Los mercedarios se desplegaron por los alrededores hasta asegurarse de que no había hombres del sultán y, a continuación, el padre Serafí forzó la puerta. El interior podía haber sido una iglesia cristiana, si no fuera porque las paredes estaban recubiertas de mosaicos de gran belleza. El muchacho se sorprendió tanto que le costó advertirlo, pero los monjes habían abierto una trampilla en el suelo y ya estaban bajando a las profundidades.

—Si quieres, puedes quedarte y esperarnos —dijo un mercedario.

—Ni pensarlo —respondió Abelard, olvidando de inmediato la fascinación que le habían producido los mosaicos.

Una escalera tallada en la piedra descendía hasta una especie de cripta. El pasadizo seguía y pasaron por diversos recintos, cada vez más espaciados. En las paredes había símbolos religiosos pintados y marcas que Abelard desconocía. La presencia humana era allí como el recuerdo de un sueño, vaga e imprecisa.

El padre Serafí iba delante, con una de las dos antorchas que habían encendido para guiarse en la oscuridad. Dos monjes tosían y el muchacho percibió que el aire se volvía casi irrespirable. Pero no tardaron en encontrar una gran estancia subterránea.

—¿Estáis seguros de que luego sabremos salir de aquí? —preguntó, asustado ante la decisión que mostraban aquellos hombres.

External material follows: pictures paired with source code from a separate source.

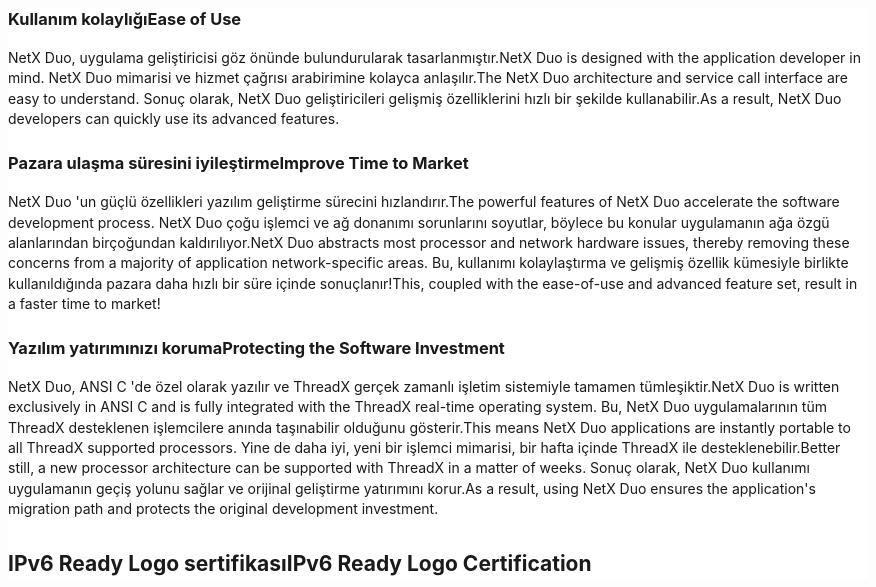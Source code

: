 ### <a name="ease-of-use"></a><span data-ttu-id="b8385-206">Kullanım kolaylığı</span><span class="sxs-lookup"><span data-stu-id="b8385-206">Ease of Use</span></span>

<span data-ttu-id="b8385-207">NetX Duo, uygulama geliştiricisi göz önünde bulundurularak tasarlanmıştır.</span><span class="sxs-lookup"><span data-stu-id="b8385-207">NetX Duo is designed with the application developer in mind.</span></span> <span data-ttu-id="b8385-208">NetX Duo mimarisi ve hizmet çağrısı arabirimine kolayca anlaşılır.</span><span class="sxs-lookup"><span data-stu-id="b8385-208">The NetX Duo architecture and service call interface are easy to understand.</span></span> <span data-ttu-id="b8385-209">Sonuç olarak, NetX Duo geliştiricileri gelişmiş özelliklerini hızlı bir şekilde kullanabilir.</span><span class="sxs-lookup"><span data-stu-id="b8385-209">As a result, NetX Duo developers can quickly use its advanced features.</span></span>

### <a name="improve-time-to-market"></a><span data-ttu-id="b8385-210">Pazara ulaşma süresini iyileştirme</span><span class="sxs-lookup"><span data-stu-id="b8385-210">Improve Time to Market</span></span>

<span data-ttu-id="b8385-211">NetX Duo 'un güçlü özellikleri yazılım geliştirme sürecini hızlandırır.</span><span class="sxs-lookup"><span data-stu-id="b8385-211">The powerful features of NetX Duo accelerate the software development process.</span></span> <span data-ttu-id="b8385-212">NetX Duo çoğu işlemci ve ağ donanımı sorunlarını soyutlar, böylece bu konular uygulamanın ağa özgü alanlarından birçoğundan kaldırılıyor.</span><span class="sxs-lookup"><span data-stu-id="b8385-212">NetX Duo abstracts most processor and network hardware issues, thereby removing these concerns from a majority of application network-specific areas.</span></span> <span data-ttu-id="b8385-213">Bu, kullanımı kolaylaştırma ve gelişmiş özellik kümesiyle birlikte kullanıldığında pazara daha hızlı bir süre içinde sonuçlanır!</span><span class="sxs-lookup"><span data-stu-id="b8385-213">This, coupled with the ease-of-use and advanced feature set, result in a faster time to market!</span></span>

### <a name="protecting-the-software-investment"></a><span data-ttu-id="b8385-214">Yazılım yatırımınızı koruma</span><span class="sxs-lookup"><span data-stu-id="b8385-214">Protecting the Software Investment</span></span>

<span data-ttu-id="b8385-215">NetX Duo, ANSI C 'de özel olarak yazılır ve ThreadX gerçek zamanlı işletim sistemiyle tamamen tümleşiktir.</span><span class="sxs-lookup"><span data-stu-id="b8385-215">NetX Duo is written exclusively in ANSI C and is fully integrated with the ThreadX real-time operating system.</span></span> <span data-ttu-id="b8385-216">Bu, NetX Duo uygulamalarının tüm ThreadX desteklenen işlemcilere anında taşınabilir olduğunu gösterir.</span><span class="sxs-lookup"><span data-stu-id="b8385-216">This means NetX Duo applications are instantly portable to all ThreadX supported processors.</span></span> <span data-ttu-id="b8385-217">Yine de daha iyi, yeni bir işlemci mimarisi, bir hafta içinde ThreadX ile desteklenebilir.</span><span class="sxs-lookup"><span data-stu-id="b8385-217">Better still, a new processor architecture can be supported with ThreadX in a matter of weeks.</span></span> <span data-ttu-id="b8385-218">Sonuç olarak, NetX Duo kullanımı uygulamanın geçiş yolunu sağlar ve orijinal geliştirme yatırımını korur.</span><span class="sxs-lookup"><span data-stu-id="b8385-218">As a result, using NetX Duo ensures the application's migration path and protects the original development investment.</span></span>

## <a name="ipv6-ready-logo-certification"></a><span data-ttu-id="b8385-219">IPv6 Ready Logo sertifikası</span><span class="sxs-lookup"><span data-stu-id="b8385-219">IPv6 Ready Logo Certification</span></span>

Pero el padre Serafí ya se dirigía hacia una pared lateral, donde la antorcha iluminó un corredor de escasa altura.

—Según nuestro prior, este pasillo nos conducirá hasta la prisión de Topka. Apagaremos una de las antorchas para que el humo no nos ahogue; la que quede encendida la llevará quien cierre la fila.

Recorrieron casi a gatas el pasillo hasta encontrar una puerta de madera y hierro. Abelard sintió que se ahogaba antes de que un monje consiguiera abrirla. Entonces recibieron el vaho acre de aquel recinto al que acababan de acceder. Era como si todas las inmundicias de la tierra se hubieran dado cita en él.

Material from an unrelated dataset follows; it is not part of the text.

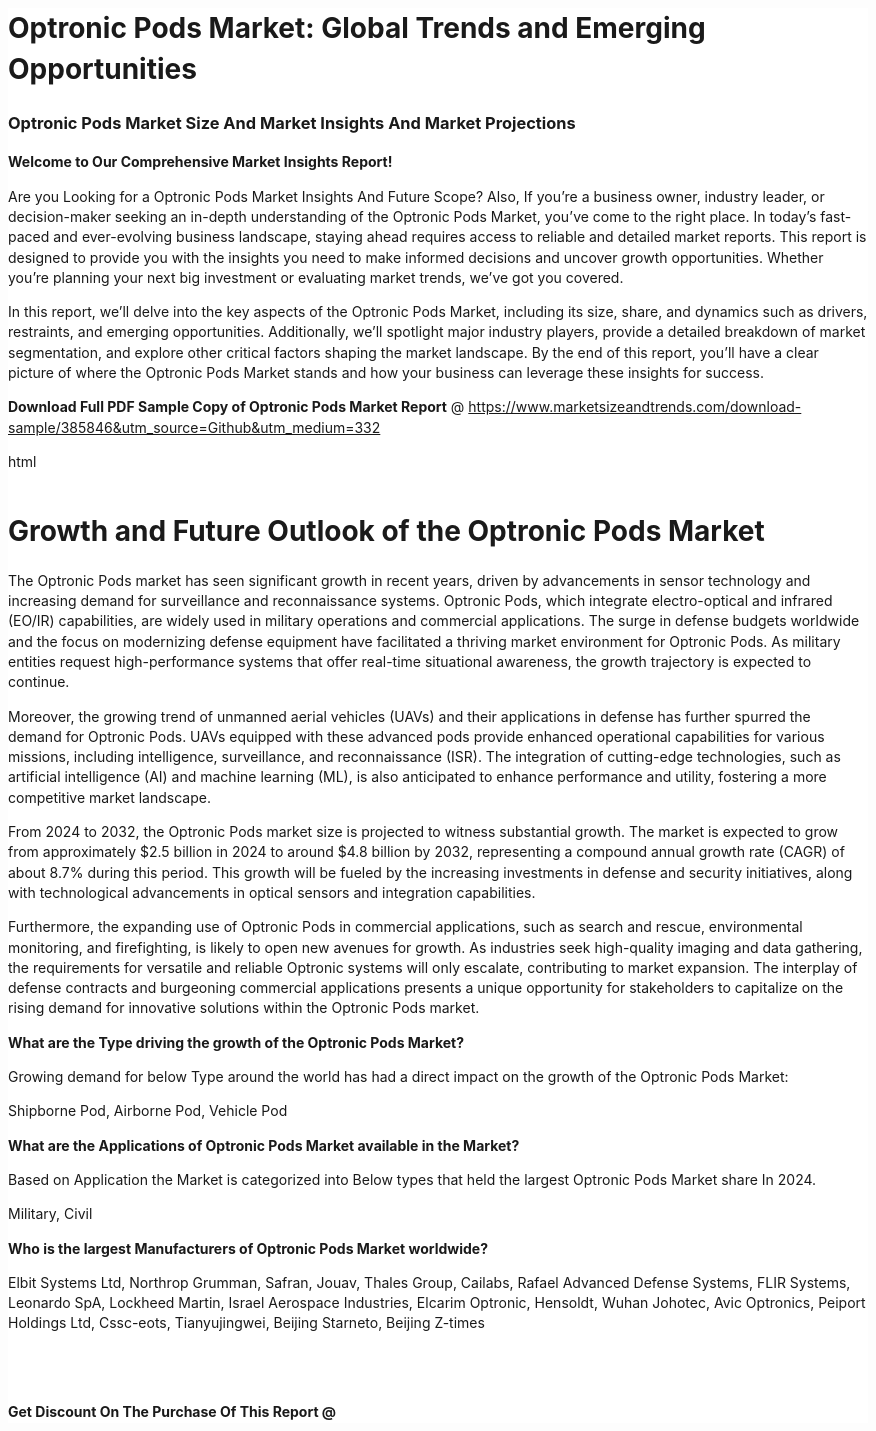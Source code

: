 <h1> Optronic Pods Market: Global Trends and Emerging Opportunities</h1><div class="" data-test-id=""><h3><span class="">Optronic Pods Market Size And Market Insights And Market Projections</span></h3></div><div class="" data-test-id=""><p><strong>Welcome to Our Comprehensive Market Insights Report!</strong></p><p>Are you Looking for a Optronic Pods Market Insights And Future Scope? Also, If you&rsquo;re a business owner, industry leader, or decision-maker seeking an in-depth understanding of the Optronic Pods Market, you&rsquo;ve come to the right place. In today&rsquo;s fast-paced and ever-evolving business landscape, staying ahead requires access to reliable and detailed market reports. This report is designed to provide you with the insights you need to make informed decisions and uncover growth opportunities. Whether you&rsquo;re planning your next big investment or evaluating market trends, we&rsquo;ve got you covered.</p><p>In this report, we&rsquo;ll delve into the key aspects of the Optronic Pods Market, including its size, share, and dynamics such as drivers, restraints, and emerging opportunities. Additionally, we&rsquo;ll spotlight major industry players, provide a detailed breakdown of market segmentation, and explore other critical factors shaping the market landscape. By the end of this report, you&rsquo;ll have a clear picture of where the Optronic Pods Market stands and how your business can leverage these insights for success.</p><p><strong>Download Full PDF Sample Copy of Optronic Pods Market Report</strong> @ <a href="https://www.marketsizeandtrends.com/download-sample/385846&utm_source=Github&utm_medium=332" target="_blank">https://www.marketsizeandtrends.com/download-sample/385846&utm_source=Github&utm_medium=332</a></p></div><div class="" data-test-id=""><p><span class="">html<!DOCTYPE html><html lang="en"><head> <meta charset="UTF-8"> <meta name="viewport" content="width=device-width, initial-scale=1.0"> <title>Optronic Pods Market Growth and Future Outlook</title></head><body> <h1>Growth and Future Outlook of the Optronic Pods Market</h1> <p>The Optronic Pods market has seen significant growth in recent years, driven by advancements in sensor technology and increasing demand for surveillance and reconnaissance systems. Optronic Pods, which integrate electro-optical and infrared (EO/IR) capabilities, are widely used in military operations and commercial applications. The surge in defense budgets worldwide and the focus on modernizing defense equipment have facilitated a thriving market environment for Optronic Pods. As military entities request high-performance systems that offer real-time situational awareness, the growth trajectory is expected to continue.</p> <p>Moreover, the growing trend of unmanned aerial vehicles (UAVs) and their applications in defense has further spurred the demand for Optronic Pods. UAVs equipped with these advanced pods provide enhanced operational capabilities for various missions, including intelligence, surveillance, and reconnaissance (ISR). The integration of cutting-edge technologies, such as artificial intelligence (AI) and machine learning (ML), is also anticipated to enhance performance and utility, fostering a more competitive market landscape. </p> <p style="font-weight:bold;"></p> <p>From 2024 to 2032, the Optronic Pods market size is projected to witness substantial growth. The market is expected to grow from approximately $2.5 billion in 2024 to around $4.8 billion by 2032, representing a compound annual growth rate (CAGR) of about 8.7% during this period. This growth will be fueled by the increasing investments in defense and security initiatives, along with technological advancements in optical sensors and integration capabilities.</p> <p>Furthermore, the expanding use of Optronic Pods in commercial applications, such as search and rescue, environmental monitoring, and firefighting, is likely to open new avenues for growth. As industries seek high-quality imaging and data gathering, the requirements for versatile and reliable Optronic systems will only escalate, contributing to market expansion. The interplay of defense contracts and burgeoning commercial applications presents a unique opportunity for stakeholders to capitalize on the rising demand for innovative solutions within the Optronic Pods market.</p></body></html></span></p><p><strong><span class="">What are the&nbsp;Type driving the growth of the Optronic Pods Market?</span></strong></p></div><div class="" data-test-id=""><p><span class="">Growing demand for below Type around the world has had a direct impact on the growth of the Optronic Pods Market:</span></p></div><div class="" data-test-id=""><p>Shipborne Pod, Airborne Pod, Vehicle Pod</p><p><span class=""><strong>What are the&nbsp;Applications&nbsp;of Optronic Pods Market available in the Market?</strong></span></p></div><div class="" data-test-id=""><p><span class="">Based on Application the Market is categorized into Below types that held the largest Optronic Pods Market share In 2024.</span></p></div><div class="" data-test-id=""><p><span class="">Military, Civil</span></p><p><span class=""><strong>Who is the largest Manufacturers of Optronic Pods Market worldwide?</strong></span></p></div><div class="" data-test-id=""><p><span class="">Elbit Systems Ltd, Northrop Grumman, Safran, Jouav, Thales Group, Cailabs, Rafael Advanced Defense Systems, FLIR Systems, Leonardo SpA, Lockheed Martin, Israel Aerospace Industries, Elcarim Optronic, Hensoldt, Wuhan Johotec, Avic Optronics, Peiport Holdings Ltd, Cssc-eots, Tianyujingwei, Beijing Starneto, Beijing Z-times</span></p></div><div class="" data-test-id="">&nbsp;</div><div class="" data-test-id="">&nbsp;</div><div class="" data-test-id=""><p><span class=""><strong>Get Discount On The Purchase Of This Report @</strong>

Pronto escucharon unos quejidos lejanos, como lamentos de niños agonizantes. El padre Serafí, siempre guiándose por el plano dibujado por su prior, los condujo por una serie de pasadizos. El muchacho habría querido quedarse sordo para siempre con tal de no escuchar los gemidos que provenían del otro lado de algunas puertas.

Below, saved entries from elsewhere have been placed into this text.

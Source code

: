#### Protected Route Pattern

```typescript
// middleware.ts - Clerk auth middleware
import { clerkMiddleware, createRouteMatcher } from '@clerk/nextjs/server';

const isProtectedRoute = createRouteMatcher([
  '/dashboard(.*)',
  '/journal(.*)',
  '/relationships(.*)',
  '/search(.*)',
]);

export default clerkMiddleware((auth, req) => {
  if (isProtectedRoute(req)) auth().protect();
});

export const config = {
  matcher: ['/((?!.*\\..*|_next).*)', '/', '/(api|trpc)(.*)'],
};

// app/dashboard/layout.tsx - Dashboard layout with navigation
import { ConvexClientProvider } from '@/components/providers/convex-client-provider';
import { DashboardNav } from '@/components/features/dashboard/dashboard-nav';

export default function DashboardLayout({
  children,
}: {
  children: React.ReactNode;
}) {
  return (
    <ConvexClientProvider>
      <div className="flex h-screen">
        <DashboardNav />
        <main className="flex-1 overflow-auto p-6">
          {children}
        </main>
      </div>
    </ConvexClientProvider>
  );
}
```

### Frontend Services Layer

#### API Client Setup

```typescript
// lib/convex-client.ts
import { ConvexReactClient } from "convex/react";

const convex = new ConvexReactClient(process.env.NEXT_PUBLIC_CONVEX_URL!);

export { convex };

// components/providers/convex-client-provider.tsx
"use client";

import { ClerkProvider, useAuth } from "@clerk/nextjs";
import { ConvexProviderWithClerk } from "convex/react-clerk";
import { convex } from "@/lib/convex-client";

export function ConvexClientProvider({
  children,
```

Un mercedario se detuvo y se llevó el dedo a los labios. Alguien se acercaba armando bastante ruido.

—¡Silencio! —susurró el padre Serafí—. ¡Ocultaos!

No había demasiado lugar para hacerlo, pero tampoco fue necesario. Dos monjes se abalanzaron sobre el carcelero apenas llegó a su altura. La sangre corrió por el suelo de la prisión, igual que la noche del abordaje pirata. Abelard estaba tan horrorizado que prometió la confesión de todos sus pecados si Dios le otorgaba la gracia de no ver nunca más la muerte desde tan cerca.

Pero enseguida se dio cuenta de que ni Dios podía prometer algo así en el mundo de los hombres.